I’m a big geek when it comes to the behind-the-scenes number crunching stuff that makes augmented reality happen. How it all works is a fascinating look at dynamic systems in concert. The two videos below show how on the fly modeling of objects can help create a fully interactive world with occlusion, shadows and other 3D illusions needed to created reality out of pixels.

The first comes from the Australian Center for Visual Technologies with a program called Jiim.  It allows in-situ modeling of the enviroment by picking up points and then allowing the user, in real-time, to draw in the world with those points as reference.   The resulting physics demonstration is quite impressive from throwing balls to killing moles.
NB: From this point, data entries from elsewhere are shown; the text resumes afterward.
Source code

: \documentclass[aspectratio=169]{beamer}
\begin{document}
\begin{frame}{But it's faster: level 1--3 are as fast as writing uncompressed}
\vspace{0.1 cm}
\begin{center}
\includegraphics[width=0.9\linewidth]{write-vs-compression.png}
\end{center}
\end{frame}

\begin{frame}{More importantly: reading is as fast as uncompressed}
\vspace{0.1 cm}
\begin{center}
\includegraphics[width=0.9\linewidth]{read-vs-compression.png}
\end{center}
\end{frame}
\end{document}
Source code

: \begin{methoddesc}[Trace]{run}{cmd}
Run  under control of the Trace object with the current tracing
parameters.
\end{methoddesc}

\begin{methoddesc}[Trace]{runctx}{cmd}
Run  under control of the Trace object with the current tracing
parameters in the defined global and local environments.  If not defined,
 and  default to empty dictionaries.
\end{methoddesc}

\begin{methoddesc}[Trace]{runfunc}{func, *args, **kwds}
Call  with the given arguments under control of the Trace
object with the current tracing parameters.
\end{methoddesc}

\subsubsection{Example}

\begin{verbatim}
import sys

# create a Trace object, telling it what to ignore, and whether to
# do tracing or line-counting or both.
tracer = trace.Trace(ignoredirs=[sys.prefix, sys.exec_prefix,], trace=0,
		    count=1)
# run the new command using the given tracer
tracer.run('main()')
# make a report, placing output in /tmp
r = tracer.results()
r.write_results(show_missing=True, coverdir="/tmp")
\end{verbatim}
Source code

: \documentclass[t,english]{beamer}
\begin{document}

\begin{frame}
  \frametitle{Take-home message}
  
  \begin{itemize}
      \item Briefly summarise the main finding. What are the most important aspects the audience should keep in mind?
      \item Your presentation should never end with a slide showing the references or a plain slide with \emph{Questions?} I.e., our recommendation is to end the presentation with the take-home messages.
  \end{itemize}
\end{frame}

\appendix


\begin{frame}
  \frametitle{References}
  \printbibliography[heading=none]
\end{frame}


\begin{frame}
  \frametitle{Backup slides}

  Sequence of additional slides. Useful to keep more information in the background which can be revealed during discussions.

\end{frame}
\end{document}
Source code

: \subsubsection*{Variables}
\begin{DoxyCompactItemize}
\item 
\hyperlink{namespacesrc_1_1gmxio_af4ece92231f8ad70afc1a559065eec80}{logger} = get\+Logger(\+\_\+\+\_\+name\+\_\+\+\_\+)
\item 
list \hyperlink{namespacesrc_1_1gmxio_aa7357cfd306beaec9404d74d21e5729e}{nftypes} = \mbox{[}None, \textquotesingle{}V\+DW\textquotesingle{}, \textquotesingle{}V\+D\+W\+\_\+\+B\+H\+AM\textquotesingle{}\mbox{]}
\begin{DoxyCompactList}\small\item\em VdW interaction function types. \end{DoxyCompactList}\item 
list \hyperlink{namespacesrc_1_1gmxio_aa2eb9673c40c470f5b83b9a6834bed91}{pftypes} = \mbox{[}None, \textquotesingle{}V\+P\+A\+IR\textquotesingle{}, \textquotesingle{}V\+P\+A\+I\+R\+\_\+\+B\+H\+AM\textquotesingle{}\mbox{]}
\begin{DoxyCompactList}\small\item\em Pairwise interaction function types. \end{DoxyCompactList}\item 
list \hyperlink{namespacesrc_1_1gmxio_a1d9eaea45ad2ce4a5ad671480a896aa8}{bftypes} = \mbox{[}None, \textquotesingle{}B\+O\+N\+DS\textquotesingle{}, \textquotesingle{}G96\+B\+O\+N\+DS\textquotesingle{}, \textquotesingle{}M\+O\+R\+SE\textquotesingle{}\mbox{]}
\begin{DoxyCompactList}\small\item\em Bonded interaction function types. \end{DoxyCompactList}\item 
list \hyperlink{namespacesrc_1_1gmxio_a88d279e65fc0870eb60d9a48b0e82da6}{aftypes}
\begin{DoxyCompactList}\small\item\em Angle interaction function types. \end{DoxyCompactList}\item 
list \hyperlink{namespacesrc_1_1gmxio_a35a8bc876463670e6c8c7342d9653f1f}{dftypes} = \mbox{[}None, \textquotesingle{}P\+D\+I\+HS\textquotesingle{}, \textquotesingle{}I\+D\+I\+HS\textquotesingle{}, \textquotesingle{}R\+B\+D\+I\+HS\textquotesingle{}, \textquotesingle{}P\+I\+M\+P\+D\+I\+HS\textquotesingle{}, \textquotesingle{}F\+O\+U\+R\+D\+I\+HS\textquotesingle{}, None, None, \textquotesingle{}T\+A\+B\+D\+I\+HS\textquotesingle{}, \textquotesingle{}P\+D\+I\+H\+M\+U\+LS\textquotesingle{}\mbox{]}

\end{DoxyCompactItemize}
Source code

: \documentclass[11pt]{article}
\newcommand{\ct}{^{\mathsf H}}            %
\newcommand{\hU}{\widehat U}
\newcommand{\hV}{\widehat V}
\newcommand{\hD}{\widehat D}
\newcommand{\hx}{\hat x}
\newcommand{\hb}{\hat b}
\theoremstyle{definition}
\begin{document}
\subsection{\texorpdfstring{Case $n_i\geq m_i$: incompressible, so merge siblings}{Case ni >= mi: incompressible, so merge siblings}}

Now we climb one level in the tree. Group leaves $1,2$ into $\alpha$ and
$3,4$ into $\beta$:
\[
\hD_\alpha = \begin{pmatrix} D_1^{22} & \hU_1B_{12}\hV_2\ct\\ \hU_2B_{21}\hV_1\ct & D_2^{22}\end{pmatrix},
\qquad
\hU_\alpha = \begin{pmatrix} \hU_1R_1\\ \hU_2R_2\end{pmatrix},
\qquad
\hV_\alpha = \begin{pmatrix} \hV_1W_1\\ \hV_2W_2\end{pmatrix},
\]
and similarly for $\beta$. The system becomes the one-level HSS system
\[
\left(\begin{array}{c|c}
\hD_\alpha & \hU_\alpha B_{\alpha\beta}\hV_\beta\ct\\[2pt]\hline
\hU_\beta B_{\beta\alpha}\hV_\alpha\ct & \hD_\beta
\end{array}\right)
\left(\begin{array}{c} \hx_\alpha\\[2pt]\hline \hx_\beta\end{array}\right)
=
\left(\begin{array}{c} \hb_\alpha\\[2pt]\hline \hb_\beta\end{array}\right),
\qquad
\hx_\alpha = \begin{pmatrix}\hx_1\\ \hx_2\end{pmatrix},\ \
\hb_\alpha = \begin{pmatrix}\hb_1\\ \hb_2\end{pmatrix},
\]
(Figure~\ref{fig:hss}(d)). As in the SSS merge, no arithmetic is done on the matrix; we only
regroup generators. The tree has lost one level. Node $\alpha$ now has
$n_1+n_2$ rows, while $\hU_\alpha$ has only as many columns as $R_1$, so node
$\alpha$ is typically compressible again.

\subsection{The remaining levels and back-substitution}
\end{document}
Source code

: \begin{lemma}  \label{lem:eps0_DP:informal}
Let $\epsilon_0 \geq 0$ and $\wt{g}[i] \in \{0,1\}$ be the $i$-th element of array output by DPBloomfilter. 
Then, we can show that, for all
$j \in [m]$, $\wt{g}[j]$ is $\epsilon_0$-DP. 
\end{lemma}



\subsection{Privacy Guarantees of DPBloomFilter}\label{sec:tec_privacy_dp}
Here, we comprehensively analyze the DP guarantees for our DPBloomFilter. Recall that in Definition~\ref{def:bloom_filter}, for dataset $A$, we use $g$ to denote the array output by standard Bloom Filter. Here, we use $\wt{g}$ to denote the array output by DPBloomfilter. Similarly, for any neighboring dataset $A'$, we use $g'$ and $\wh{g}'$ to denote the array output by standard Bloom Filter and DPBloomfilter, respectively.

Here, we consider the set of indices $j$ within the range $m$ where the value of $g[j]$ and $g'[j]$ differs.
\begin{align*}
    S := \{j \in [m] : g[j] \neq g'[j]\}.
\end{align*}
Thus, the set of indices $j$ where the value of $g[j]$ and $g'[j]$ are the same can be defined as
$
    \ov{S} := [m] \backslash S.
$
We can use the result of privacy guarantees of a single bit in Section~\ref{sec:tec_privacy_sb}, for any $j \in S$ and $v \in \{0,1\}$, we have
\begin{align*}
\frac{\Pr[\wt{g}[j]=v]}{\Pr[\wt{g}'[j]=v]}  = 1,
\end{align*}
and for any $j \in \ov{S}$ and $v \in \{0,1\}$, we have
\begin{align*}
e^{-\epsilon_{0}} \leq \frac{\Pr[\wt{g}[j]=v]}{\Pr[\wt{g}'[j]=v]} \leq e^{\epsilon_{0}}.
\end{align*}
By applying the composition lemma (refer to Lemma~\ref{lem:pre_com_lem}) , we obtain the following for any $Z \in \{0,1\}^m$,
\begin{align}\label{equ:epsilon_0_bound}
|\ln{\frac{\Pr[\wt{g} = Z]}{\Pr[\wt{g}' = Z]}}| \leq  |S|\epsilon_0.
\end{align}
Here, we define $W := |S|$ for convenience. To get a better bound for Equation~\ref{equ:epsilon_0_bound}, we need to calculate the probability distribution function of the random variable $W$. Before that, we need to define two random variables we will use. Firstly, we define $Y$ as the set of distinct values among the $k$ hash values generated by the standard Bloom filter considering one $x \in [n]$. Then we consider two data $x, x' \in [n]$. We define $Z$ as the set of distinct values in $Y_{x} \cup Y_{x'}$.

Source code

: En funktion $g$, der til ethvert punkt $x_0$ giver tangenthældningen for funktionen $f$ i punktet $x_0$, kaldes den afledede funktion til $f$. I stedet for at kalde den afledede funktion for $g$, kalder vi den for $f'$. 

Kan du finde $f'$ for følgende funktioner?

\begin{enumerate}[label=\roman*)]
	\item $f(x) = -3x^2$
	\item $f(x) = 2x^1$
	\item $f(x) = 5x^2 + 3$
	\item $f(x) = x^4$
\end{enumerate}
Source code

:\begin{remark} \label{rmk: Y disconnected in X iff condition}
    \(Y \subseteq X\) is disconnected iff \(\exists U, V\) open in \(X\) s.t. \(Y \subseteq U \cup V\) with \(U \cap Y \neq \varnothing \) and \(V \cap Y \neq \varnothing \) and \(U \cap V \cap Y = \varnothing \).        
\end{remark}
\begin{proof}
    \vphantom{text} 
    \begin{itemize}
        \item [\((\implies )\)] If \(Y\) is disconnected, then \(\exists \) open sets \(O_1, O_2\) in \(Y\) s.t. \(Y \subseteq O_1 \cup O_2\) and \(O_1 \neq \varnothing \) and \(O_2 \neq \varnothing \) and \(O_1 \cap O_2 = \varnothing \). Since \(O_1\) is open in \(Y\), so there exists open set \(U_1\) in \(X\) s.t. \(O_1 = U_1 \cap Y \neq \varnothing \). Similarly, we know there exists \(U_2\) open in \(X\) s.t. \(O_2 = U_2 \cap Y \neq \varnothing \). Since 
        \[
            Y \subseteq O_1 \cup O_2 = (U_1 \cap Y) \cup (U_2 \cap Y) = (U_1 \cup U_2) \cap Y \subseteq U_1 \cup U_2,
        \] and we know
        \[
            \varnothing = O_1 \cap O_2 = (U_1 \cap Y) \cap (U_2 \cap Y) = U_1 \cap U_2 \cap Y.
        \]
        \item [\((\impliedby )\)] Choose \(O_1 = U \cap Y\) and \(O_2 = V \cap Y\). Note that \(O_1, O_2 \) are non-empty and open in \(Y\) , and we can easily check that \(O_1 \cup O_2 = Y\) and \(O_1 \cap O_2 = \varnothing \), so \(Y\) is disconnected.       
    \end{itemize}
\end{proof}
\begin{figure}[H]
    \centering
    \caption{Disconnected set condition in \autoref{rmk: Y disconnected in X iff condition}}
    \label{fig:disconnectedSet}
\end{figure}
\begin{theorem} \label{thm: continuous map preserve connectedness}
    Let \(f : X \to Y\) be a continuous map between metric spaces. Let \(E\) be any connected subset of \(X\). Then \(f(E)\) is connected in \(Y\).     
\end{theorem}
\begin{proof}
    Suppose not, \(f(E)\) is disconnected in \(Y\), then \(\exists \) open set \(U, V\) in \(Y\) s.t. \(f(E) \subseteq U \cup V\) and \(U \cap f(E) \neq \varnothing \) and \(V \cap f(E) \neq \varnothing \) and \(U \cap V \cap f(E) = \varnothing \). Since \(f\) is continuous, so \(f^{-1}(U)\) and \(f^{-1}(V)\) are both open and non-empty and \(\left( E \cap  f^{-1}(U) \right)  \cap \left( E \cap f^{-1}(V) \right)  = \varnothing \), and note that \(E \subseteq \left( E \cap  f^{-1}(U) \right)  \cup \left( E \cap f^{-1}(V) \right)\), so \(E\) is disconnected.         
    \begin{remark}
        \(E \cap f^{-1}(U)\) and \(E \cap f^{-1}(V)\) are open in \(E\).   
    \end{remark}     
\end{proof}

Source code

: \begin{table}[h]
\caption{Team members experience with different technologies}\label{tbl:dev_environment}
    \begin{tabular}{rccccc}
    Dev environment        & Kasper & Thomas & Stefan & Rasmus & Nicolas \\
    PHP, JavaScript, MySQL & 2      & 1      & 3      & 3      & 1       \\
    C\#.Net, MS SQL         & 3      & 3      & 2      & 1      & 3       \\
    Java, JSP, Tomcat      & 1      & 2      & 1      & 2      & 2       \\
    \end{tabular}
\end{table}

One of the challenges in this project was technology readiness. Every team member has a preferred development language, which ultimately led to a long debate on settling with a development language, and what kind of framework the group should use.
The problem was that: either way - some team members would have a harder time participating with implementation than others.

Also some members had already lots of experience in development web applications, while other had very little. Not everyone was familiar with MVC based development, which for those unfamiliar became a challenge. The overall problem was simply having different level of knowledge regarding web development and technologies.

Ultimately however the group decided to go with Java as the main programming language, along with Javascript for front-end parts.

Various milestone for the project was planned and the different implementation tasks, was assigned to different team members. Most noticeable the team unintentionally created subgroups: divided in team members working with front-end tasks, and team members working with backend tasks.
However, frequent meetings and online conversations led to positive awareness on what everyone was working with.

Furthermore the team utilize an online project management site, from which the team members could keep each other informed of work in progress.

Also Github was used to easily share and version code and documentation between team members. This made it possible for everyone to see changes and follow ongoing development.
The second video shows use of the MRToolKit to model a Chinese dragon figure in real-time and then interact with it.  The results aren’t as impressive as the Jimm ACVT video, but still, it’s nice to have options.

Having played around with a few AR systems like Metaio’s Unifeye, I can say that the programs in these videos look easier to interact with than what I’ve used before.  Instead of programming numbers and coordinate systems, the user can mouse click the world into existence.  Imagine if groups of people collectively worked on drawing in a city to create a general playground for augmented reality.  Just add some sweet HMDs and a SDK to create games and AR would be unleashed.


Thomas K. Carpenter

Thomas K. Carpenter is a full time contemporary fantasy author with over 50 independently published titles. His bestselling, multi-series universe, The Hundred Halls, has over 25 books and counting. His stories focus on fantastic families, magical academies, and epic adventures.

  • The hi def modelling of the church in the first video is really impressive! I can see that being used for google sketch up. in about 10 years time, any part of the world that isn’t in 3d in google earth now, will be then!

  • The question will how to make the modeling universal so anyone can see. Sure, if they put it in Google Earth its accessable by anyone, but I’m sure we’ll have competing 3d worlds.